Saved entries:
****

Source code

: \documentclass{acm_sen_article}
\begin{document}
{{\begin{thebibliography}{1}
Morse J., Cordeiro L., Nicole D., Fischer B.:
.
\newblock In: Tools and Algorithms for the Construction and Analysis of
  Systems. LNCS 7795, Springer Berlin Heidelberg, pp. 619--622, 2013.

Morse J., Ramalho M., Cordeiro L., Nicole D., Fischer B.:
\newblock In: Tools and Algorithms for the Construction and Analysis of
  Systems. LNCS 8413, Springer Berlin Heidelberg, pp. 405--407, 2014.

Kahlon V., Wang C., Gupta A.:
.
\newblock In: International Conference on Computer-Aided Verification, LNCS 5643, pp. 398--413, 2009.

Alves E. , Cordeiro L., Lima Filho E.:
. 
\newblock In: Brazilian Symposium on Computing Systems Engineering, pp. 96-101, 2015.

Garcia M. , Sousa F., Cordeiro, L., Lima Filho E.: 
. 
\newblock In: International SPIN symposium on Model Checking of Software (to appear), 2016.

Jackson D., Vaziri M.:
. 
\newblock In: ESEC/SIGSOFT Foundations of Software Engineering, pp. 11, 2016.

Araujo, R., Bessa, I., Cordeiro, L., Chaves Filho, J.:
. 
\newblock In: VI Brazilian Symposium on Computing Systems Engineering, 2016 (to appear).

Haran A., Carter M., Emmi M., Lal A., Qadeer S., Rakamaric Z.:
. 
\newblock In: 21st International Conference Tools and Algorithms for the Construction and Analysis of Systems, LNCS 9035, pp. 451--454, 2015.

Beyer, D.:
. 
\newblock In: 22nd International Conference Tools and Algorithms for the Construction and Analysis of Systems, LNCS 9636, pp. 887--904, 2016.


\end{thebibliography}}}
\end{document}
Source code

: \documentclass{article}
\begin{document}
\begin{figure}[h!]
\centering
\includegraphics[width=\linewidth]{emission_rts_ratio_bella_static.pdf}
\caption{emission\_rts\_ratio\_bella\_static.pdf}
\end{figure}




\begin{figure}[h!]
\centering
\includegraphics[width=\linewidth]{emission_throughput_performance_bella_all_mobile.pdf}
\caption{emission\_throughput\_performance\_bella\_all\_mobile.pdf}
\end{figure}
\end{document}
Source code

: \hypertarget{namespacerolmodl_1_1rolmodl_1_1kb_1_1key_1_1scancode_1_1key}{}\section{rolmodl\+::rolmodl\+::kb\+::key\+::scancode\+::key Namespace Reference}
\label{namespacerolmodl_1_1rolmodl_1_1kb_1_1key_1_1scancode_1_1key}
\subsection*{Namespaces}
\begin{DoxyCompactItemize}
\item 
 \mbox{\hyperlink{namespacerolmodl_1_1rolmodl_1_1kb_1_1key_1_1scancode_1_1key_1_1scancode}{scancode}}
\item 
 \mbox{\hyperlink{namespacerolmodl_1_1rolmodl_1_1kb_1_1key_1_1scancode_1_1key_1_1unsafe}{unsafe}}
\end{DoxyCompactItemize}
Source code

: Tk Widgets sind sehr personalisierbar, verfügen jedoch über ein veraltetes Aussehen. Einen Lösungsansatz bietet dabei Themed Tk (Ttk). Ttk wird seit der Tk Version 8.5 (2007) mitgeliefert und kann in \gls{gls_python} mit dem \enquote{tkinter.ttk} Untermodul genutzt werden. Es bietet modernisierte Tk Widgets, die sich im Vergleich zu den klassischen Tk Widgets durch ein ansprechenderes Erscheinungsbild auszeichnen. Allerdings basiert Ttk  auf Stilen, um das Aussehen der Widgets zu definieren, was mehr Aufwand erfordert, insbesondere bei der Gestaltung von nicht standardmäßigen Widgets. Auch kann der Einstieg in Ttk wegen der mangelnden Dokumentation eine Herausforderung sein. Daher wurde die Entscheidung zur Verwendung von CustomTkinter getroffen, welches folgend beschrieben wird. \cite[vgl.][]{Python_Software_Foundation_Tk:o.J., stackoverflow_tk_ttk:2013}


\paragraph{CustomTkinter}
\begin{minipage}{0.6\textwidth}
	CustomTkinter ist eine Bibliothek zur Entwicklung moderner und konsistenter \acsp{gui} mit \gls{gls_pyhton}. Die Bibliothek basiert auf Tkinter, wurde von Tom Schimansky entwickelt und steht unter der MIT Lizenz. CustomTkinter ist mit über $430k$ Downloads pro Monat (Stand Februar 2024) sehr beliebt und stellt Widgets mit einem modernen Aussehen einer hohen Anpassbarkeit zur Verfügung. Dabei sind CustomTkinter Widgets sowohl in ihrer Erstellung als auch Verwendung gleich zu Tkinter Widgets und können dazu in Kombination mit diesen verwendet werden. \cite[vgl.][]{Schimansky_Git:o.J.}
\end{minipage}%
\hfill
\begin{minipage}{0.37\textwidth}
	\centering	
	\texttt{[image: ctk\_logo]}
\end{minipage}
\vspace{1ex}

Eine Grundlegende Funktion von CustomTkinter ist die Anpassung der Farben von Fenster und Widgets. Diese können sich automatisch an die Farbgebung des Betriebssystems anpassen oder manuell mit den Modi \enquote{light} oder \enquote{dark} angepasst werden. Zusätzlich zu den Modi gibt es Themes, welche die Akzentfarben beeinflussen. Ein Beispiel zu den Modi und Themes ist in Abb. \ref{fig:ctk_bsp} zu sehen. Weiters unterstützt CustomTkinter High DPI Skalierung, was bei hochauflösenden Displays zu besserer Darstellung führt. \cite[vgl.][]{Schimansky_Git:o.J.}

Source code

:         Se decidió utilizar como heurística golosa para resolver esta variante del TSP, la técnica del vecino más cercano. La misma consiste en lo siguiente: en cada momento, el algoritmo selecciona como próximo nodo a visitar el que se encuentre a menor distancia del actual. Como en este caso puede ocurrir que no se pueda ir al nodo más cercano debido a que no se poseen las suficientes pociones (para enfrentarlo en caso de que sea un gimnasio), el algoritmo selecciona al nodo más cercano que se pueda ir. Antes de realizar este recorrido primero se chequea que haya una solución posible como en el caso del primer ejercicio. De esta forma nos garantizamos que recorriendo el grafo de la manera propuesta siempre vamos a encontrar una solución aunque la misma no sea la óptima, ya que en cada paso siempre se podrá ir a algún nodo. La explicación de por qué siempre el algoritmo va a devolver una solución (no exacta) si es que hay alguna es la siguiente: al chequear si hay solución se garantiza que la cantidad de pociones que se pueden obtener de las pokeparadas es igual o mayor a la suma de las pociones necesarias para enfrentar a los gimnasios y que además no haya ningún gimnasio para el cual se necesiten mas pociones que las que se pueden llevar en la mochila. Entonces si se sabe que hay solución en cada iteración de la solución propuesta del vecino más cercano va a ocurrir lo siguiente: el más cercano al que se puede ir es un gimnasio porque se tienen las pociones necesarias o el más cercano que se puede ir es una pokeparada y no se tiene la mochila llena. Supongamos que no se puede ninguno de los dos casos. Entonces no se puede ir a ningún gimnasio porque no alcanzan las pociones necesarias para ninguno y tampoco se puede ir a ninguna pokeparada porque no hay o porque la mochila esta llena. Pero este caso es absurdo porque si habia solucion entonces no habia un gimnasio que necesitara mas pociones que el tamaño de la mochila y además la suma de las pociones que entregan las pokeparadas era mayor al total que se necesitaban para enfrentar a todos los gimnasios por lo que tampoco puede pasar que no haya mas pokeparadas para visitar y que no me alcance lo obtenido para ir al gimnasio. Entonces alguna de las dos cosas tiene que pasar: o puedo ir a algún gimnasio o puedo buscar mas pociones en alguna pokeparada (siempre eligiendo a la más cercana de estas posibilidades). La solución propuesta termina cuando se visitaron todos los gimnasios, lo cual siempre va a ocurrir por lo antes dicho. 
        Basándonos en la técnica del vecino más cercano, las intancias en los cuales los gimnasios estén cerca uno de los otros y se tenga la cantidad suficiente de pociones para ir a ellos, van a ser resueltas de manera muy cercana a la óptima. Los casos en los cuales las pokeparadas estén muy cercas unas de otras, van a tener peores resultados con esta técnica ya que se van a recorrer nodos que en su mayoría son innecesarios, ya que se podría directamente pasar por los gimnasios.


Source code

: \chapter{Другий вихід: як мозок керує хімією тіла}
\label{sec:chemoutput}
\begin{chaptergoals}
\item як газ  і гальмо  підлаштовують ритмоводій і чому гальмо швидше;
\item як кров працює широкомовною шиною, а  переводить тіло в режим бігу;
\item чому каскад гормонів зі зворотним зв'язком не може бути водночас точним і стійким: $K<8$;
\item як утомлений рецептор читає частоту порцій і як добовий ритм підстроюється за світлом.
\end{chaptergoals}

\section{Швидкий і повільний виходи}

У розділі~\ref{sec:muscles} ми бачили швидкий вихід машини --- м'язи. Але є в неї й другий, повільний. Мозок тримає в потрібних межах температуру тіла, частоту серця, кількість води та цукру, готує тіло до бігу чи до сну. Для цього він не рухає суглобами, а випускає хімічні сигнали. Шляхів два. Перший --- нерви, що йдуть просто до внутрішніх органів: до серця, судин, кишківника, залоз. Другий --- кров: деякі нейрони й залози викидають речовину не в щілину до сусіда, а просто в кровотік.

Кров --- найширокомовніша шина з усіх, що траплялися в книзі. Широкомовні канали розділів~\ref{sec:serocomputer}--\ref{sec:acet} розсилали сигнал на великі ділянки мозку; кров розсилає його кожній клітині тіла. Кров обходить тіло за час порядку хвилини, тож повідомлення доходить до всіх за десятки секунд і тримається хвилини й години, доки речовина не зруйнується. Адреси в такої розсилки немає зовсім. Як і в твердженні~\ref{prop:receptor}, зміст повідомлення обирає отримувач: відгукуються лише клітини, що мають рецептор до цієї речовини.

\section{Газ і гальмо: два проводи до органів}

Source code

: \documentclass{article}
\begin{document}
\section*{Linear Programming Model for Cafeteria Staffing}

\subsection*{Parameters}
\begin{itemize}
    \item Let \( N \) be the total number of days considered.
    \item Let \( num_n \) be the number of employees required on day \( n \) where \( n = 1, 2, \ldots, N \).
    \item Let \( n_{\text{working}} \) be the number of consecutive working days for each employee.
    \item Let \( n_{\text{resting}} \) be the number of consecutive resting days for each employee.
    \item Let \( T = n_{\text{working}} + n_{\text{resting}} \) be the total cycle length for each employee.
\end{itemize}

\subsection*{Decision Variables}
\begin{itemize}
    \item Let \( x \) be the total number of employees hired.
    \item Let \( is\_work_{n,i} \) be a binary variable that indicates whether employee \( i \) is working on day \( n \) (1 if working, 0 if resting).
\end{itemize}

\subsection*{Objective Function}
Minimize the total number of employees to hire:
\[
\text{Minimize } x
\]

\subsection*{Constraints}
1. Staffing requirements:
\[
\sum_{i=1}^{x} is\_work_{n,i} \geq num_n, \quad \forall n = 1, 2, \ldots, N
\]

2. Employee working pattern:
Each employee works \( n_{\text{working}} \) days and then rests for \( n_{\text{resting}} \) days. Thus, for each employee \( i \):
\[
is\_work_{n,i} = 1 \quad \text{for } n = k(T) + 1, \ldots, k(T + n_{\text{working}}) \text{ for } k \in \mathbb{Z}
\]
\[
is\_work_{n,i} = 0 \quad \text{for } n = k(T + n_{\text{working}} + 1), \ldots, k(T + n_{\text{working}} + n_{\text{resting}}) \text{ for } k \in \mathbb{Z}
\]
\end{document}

****

**Task statement**: Lines with "Minimize": return each one from the data above.

**Answer to the problem**:
Minimize the total number of employees to hire:
\text{Minimize } x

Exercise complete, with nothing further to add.